A review by Nalini Haynes
Narrated by Bill Nighy, Great White Shark, a 45 minute (approx) documentary, tells you everything you know about sharks and quite a bit more unless you’re a marine biologist or a shark fan! Beginning with the basics – we’re so scared, Jaws, dun-dun-dun – this documentary is fast-paced, factual and sensational, with the most beautiful images of sharks I’ve ever seen.
Great White Shark travels to many of the places the, um, great white shark goes. Apparently great whites are the most geographically diverse species of shark, living all over the world from the Tasman Sea to the Mediterranean and lots of oceans in between, yet they’ve needed conservation efforts to survive.
Africa has a huge conservation area, attracting tourists who swim in cages with sharks.
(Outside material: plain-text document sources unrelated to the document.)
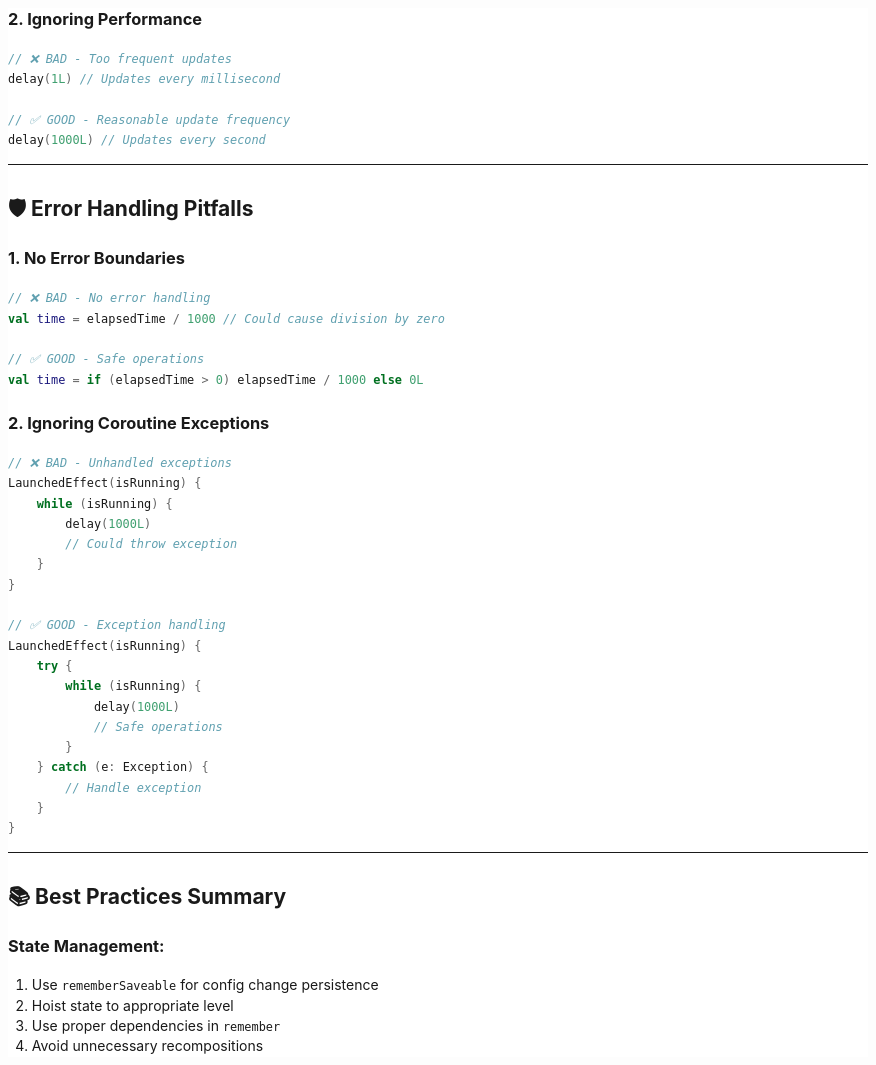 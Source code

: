 ### 2. **Ignoring Performance**
```kotlin
// ❌ BAD - Too frequent updates
delay(1L) // Updates every millisecond

// ✅ GOOD - Reasonable update frequency
delay(1000L) // Updates every second
```

---

## 🛡️ **Error Handling Pitfalls**

### 1. **No Error Boundaries**
```kotlin
// ❌ BAD - No error handling
val time = elapsedTime / 1000 // Could cause division by zero

// ✅ GOOD - Safe operations
val time = if (elapsedTime > 0) elapsedTime / 1000 else 0L
```

### 2. **Ignoring Coroutine Exceptions**
```kotlin
// ❌ BAD - Unhandled exceptions
LaunchedEffect(isRunning) {
    while (isRunning) {
        delay(1000L)
        // Could throw exception
    }
}

// ✅ GOOD - Exception handling
LaunchedEffect(isRunning) {
    try {
        while (isRunning) {
            delay(1000L)
            // Safe operations
        }
    } catch (e: Exception) {
        // Handle exception
    }
}
```

---

## 📚 **Best Practices Summary**

### **State Management:**
1. Use `rememberSaveable` for config change persistence
2. Hoist state to appropriate level
3. Use proper dependencies in `remember`
4. Avoid unnecessary recompositions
Footage of people in cages and sharks attacking baits is impressive and somewhat frightening.
Sharks swim with seals. Apparently seals sometimes give sharks a good whack on the fin to send them on their way and yet seal is a delicacy for sharks. I’m very glad the only scene where a shark attacks a seal, it’s a wooden seal. The shark leaping from the water, flexing its body, viciously attacking the wooden seal… it is awe-inspiring.
The 3D images are periodically breath-taking especially when featuring a shark surfacing (water, shark, spray…) and sharks swimming with fish. And with people… people not in cages… You must stay for the credits even if you complete ignore the text; the credits feature gorgeous footage of kelp forests, seals and sharks.
If any documentary makes sharks sexy, it’s Great White Shark. If it wasn’t for their beady black eyes I think I’d find them much more appealing than… I do find them much more sexy than sparkly vampires. They are also much more sexy than lots of other vampires too.
Whether you’re frightened of sharks or curious about them, Great White Shark is highly recommended. Soak up the beauty and the power. It’s amazing. As the credits finished, my reaction was ‘Again! Again!’